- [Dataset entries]
-----

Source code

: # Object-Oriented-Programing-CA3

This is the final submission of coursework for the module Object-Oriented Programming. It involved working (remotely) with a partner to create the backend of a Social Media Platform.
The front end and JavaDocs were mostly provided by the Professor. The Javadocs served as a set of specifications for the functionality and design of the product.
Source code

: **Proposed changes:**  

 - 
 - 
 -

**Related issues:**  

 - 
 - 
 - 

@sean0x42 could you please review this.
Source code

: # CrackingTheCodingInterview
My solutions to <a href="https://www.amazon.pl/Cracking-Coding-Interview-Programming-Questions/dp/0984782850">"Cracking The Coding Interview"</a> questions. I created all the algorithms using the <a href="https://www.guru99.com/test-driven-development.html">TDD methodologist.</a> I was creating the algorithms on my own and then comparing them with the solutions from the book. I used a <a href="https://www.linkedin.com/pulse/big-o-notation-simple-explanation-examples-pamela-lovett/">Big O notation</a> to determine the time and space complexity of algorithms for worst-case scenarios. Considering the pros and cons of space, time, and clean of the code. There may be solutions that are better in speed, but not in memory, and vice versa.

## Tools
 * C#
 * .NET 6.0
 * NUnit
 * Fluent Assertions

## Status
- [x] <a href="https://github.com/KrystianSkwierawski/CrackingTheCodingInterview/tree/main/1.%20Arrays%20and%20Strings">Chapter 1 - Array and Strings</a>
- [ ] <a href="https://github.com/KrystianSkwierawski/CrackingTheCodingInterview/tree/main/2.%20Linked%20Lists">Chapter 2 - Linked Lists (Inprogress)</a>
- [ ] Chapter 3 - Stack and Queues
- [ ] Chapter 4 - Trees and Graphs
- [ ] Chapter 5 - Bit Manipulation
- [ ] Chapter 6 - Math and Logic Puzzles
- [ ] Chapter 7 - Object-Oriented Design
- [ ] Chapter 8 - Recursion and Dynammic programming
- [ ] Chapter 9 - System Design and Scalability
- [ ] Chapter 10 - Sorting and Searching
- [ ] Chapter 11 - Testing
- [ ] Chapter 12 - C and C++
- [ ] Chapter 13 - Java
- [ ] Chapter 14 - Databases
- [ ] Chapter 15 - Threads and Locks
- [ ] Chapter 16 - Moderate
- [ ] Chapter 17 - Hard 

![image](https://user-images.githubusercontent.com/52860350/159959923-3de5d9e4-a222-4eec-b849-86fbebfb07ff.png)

-----

Set down each record verbatim.

Source code

: # Object-Oriented-Programing-CA3

This is the final submission of coursework for the module Object-Oriented Programming. It involved working (remotely) with a partner to create the backend of a Social Media Platform.
The front end and JavaDocs were mostly provided by the Professor. The Javadocs served as a set of specifications for the functionality and design of the product.
Source code

: **Proposed changes:**  

 - 
 - 
 -

**Related issues:**  

 - 
 - 
 - 

@sean0x42 could you please review this.
Source code

: # CrackingTheCodingInterview
My solutions to <a href="https://www.amazon.pl/Cracking-Coding-Interview-Programming-Questions/dp/0984782850">"Cracking The Coding Interview"</a> questions. I created all the algorithms using the <a href="https://www.guru99.com/test-driven-development.html">TDD methodologist.</a> I was creating the algorithms on my own and then comparing them with the solutions from the book. I used a <a href="https://www.linkedin.com/pulse/big-o-notation-simple-explanation-examples-pamela-lovett/">Big O notation</a> to determine the time and space complexity of algorithms for worst-case scenarios. Considering the pros and cons of space, time, and clean of the code. There may be solutions that are better in speed, but not in memory, and vice versa.

## Tools
 * C#
 * .NET 6.0
 * NUnit
 * Fluent Assertions

## Status
- [x] <a href="https://github.com/KrystianSkwierawski/CrackingTheCodingInterview/tree/main/1.%20Arrays%20and%20Strings">Chapter 1 - Array and Strings</a>
- [ ] <a href="https://github.com/KrystianSkwierawski/CrackingTheCodingInterview/tree/main/2.%20Linked%20Lists">Chapter 2 - Linked Lists (Inprogress)</a>
- [ ] Chapter 3 - Stack and Queues
- [ ] Chapter 4 - Trees and Graphs
- [ ] Chapter 5 - Bit Manipulation
- [ ] Chapter 6 - Math and Logic Puzzles
- [ ] Chapter 7 - Object-Oriented Design
- [ ] Chapter 8 - Recursion and Dynammic programming
- [ ] Chapter 9 - System Design and Scalability
- [ ] Chapter 10 - Sorting and Searching
- [ ] Chapter 11 - Testing
- [ ] Chapter 12 - C and C++
- [ ] Chapter 13 - Java
- [ ] Chapter 14 - Databases
- [ ] Chapter 15 - Threads and Locks
- [ ] Chapter 16 - Moderate
- [ ] Chapter 17 - Hard 

![image](https://user-images.githubusercontent.com/52860350/159959923-3de5d9e4-a222-4eec-b849-86fbebfb07ff.png)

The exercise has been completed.